======== RECORDS TO USE ========

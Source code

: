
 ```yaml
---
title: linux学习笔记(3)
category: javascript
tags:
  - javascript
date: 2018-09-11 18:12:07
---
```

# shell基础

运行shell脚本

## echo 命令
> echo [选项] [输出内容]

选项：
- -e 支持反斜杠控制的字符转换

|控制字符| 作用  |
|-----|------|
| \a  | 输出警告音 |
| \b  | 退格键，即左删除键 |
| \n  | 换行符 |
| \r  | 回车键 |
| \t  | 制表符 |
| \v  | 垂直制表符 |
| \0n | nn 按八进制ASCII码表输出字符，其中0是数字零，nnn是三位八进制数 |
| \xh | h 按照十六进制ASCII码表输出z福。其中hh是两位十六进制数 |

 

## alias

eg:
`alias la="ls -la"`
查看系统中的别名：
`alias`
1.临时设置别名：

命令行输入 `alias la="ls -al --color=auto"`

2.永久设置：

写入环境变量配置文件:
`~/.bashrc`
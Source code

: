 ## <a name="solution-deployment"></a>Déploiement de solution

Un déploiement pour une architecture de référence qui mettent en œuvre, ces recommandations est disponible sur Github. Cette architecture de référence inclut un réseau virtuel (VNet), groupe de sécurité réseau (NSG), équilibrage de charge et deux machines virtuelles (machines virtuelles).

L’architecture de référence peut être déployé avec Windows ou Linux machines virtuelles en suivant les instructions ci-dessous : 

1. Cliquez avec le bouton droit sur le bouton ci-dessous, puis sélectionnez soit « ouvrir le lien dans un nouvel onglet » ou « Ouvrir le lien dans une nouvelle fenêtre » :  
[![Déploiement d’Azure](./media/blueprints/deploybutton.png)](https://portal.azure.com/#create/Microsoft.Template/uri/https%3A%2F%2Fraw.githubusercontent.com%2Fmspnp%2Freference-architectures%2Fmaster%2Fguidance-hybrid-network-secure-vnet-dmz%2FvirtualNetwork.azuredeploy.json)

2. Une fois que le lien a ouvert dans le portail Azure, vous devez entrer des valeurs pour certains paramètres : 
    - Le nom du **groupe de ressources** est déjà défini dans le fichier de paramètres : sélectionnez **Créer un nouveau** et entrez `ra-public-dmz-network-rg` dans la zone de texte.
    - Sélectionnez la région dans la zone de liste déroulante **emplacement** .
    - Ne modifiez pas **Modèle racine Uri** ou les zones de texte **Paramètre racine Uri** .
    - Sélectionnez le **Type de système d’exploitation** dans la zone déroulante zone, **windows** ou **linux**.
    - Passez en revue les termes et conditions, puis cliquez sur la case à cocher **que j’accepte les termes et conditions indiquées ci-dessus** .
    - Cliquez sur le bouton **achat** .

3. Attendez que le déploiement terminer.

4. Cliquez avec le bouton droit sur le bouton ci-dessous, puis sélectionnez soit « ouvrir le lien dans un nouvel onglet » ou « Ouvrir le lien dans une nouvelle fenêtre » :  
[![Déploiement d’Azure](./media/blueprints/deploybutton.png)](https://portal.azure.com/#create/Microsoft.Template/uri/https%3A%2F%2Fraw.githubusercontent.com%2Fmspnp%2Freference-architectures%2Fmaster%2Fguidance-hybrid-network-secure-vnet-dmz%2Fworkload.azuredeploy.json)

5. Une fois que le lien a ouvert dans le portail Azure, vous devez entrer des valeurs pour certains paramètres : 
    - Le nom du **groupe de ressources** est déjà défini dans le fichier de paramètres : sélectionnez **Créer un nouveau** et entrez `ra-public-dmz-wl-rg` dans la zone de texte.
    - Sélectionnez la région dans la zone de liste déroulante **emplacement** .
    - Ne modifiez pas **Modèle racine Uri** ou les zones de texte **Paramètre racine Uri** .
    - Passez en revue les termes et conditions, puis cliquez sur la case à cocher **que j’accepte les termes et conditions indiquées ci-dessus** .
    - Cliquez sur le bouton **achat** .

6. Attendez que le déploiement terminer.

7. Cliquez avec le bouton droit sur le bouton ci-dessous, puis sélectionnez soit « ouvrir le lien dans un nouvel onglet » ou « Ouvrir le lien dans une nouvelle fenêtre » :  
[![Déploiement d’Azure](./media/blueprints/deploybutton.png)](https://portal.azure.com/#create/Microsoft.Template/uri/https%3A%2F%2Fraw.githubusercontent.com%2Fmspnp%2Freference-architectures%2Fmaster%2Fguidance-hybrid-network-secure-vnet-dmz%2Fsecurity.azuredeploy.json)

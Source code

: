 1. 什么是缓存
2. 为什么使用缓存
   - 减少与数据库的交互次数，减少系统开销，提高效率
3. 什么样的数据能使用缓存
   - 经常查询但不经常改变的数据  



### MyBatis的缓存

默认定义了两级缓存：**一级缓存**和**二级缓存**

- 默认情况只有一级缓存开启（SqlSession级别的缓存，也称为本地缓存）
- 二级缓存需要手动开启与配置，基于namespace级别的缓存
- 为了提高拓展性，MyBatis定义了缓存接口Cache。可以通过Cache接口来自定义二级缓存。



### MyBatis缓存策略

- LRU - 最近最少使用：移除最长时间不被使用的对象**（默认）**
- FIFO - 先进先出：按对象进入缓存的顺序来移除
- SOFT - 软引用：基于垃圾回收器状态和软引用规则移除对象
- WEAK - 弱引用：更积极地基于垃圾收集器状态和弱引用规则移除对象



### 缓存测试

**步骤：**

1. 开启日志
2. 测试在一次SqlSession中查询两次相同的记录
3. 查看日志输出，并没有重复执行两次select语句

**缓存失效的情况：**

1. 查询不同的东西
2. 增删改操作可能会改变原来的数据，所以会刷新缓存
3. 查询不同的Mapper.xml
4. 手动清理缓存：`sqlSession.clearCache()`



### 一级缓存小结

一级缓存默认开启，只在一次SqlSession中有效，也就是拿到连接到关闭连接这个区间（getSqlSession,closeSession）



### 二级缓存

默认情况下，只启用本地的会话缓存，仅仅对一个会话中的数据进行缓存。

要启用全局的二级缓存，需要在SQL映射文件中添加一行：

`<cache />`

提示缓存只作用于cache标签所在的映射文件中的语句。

========

EXERCISE INSTRUCTIONS ->
Could you give the data again, word for word?

YOUR SOLUTION ->
Source code

:
 ```yaml
---
title: linux学习笔记(3)
category: javascript
tags:
  - javascript
date: 2018-09-11 18:12:07
---
```

# shell基础

运行shell脚本

## echo 命令
> echo [选项] [输出内容]

选项：
- -e 支持反斜杠控制的字符转换

|控制字符| 作用  |
|-----|------|
| \a  | 输出警告音 |
| \b  | 退格键，即左删除键 |
| \n  | 换行符 |
| \r  | 回车键 |
| \t  | 制表符 |
| \v  | 垂直制表符 |
| \0n | nn 按八进制ASCII码表输出字符，其中0是数字零，nnn是三位八进制数 |
| \xh | h 按照十六进制ASCII码表输出z福。其中hh是两位十六进制数 |

 

## alias

eg:
`alias la="ls -la"`
查看系统中的别名：
`alias`
1.临时设置别名：

命令行输入 `alias la="ls -al --color=auto"`

2.永久设置：

写入环境变量配置文件:
`~/.bashrc`
Source code

: ## <a name="solution-deployment"></a>Déploiement de solution

Un déploiement pour une architecture de référence qui mettent en œuvre, ces recommandations est disponible sur Github. Cette architecture de référence inclut un réseau virtuel (VNet), groupe de sécurité réseau (NSG), équilibrage de charge et deux machines virtuelles (machines virtuelles).

L’architecture de référence peut être déployé avec Windows ou Linux machines virtuelles en suivant les instructions ci-dessous : 

1. Cliquez avec le bouton droit sur le bouton ci-dessous, puis sélectionnez soit « ouvrir le lien dans un nouvel onglet » ou « Ouvrir le lien dans une nouvelle fenêtre » :  
[![Déploiement d’Azure](./media/blueprints/deploybutton.png)](https://portal.azure.com/#create/Microsoft.Template/uri/https%3A%2F%2Fraw.githubusercontent.com%2Fmspnp%2Freference-architectures%2Fmaster%2Fguidance-hybrid-network-secure-vnet-dmz%2FvirtualNetwork.azuredeploy.json)

2. Une fois que le lien a ouvert dans le portail Azure, vous devez entrer des valeurs pour certains paramètres : 
    - Le nom du **groupe de ressources** est déjà défini dans le fichier de paramètres : sélectionnez **Créer un nouveau** et entrez `ra-public-dmz-network-rg` dans la zone de texte.
    - Sélectionnez la région dans la zone de liste déroulante **emplacement** .
    - Ne modifiez pas **Modèle racine Uri** ou les zones de texte **Paramètre racine Uri** .
    - Sélectionnez le **Type de système d’exploitation** dans la zone déroulante zone, **windows** ou **linux**.
    - Passez en revue les termes et conditions, puis cliquez sur la case à cocher **que j’accepte les termes et conditions indiquées ci-dessus** .
    - Cliquez sur le bouton **achat** .

3. Attendez que le déploiement terminer.

4. Cliquez avec le bouton droit sur le bouton ci-dessous, puis sélectionnez soit « ouvrir le lien dans un nouvel onglet » ou « Ouvrir le lien dans une nouvelle fenêtre » :  
[![Déploiement d’Azure](./media/blueprints/deploybutton.png)](https://portal.azure.com/#create/Microsoft.Template/uri/https%3A%2F%2Fraw.githubusercontent.com%2Fmspnp%2Freference-architectures%2Fmaster%2Fguidance-hybrid-network-secure-vnet-dmz%2Fworkload.azuredeploy.json)

5. Une fois que le lien a ouvert dans le portail Azure, vous devez entrer des valeurs pour certains paramètres : 
    - Le nom du **groupe de ressources** est déjà défini dans le fichier de paramètres : sélectionnez **Créer un nouveau** et entrez `ra-public-dmz-wl-rg` dans la zone de texte.
    - Sélectionnez la région dans la zone de liste déroulante **emplacement** .
    - Ne modifiez pas **Modèle racine Uri** ou les zones de texte **Paramètre racine Uri** .
    - Passez en revue les termes et conditions, puis cliquez sur la case à cocher **que j’accepte les termes et conditions indiquées ci-dessus** .
    - Cliquez sur le bouton **achat** .

6. Attendez que le déploiement terminer.

7. Cliquez avec le bouton droit sur le bouton ci-dessous, puis sélectionnez soit « ouvrir le lien dans un nouvel onglet » ou « Ouvrir le lien dans une nouvelle fenêtre » :  
[![Déploiement d’Azure](./media/blueprints/deploybutton.png)](https://portal.azure.com/#create/Microsoft.Template/uri/https%3A%2F%2Fraw.githubusercontent.com%2Fmspnp%2Freference-architectures%2Fmaster%2Fguidance-hybrid-network-secure-vnet-dmz%2Fsecurity.azuredeploy.json)

Source code

: 1. 什么是缓存
2. 为什么使用缓存
   - 减少与数据库的交互次数，减少系统开销，提高效率
3. 什么样的数据能使用缓存
   - 经常查询但不经常改变的数据  



### MyBatis的缓存

默认定义了两级缓存：**一级缓存**和**二级缓存**

- 默认情况只有一级缓存开启（SqlSession级别的缓存，也称为本地缓存）
- 二级缓存需要手动开启与配置，基于namespace级别的缓存
- 为了提高拓展性，MyBatis定义了缓存接口Cache。可以通过Cache接口来自定义二级缓存。



### MyBatis缓存策略

- LRU - 最近最少使用：移除最长时间不被使用的对象**（默认）**
- FIFO - 先进先出：按对象进入缓存的顺序来移除
- SOFT - 软引用：基于垃圾回收器状态和软引用规则移除对象
- WEAK - 弱引用：更积极地基于垃圾收集器状态和弱引用规则移除对象



### 缓存测试

**步骤：**

1. 开启日志
2. 测试在一次SqlSession中查询两次相同的记录
3. 查看日志输出，并没有重复执行两次select语句

**缓存失效的情况：**

1. 查询不同的东西
2. 增删改操作可能会改变原来的数据，所以会刷新缓存
3. 查询不同的Mapper.xml
4. 手动清理缓存：`sqlSession.clearCache()`



### 一级缓存小结

一级缓存默认开启，只在一次SqlSession中有效，也就是拿到连接到关闭连接这个区间（getSqlSession,closeSession）



### 二级缓存

默认情况下，只启用本地的会话缓存，仅仅对一个会话中的数据进行缓存。

要启用全局的二级缓存，需要在SQL映射文件中添加一行：

`<cache />`

提示缓存只作用于cache标签所在的映射文件中的语句。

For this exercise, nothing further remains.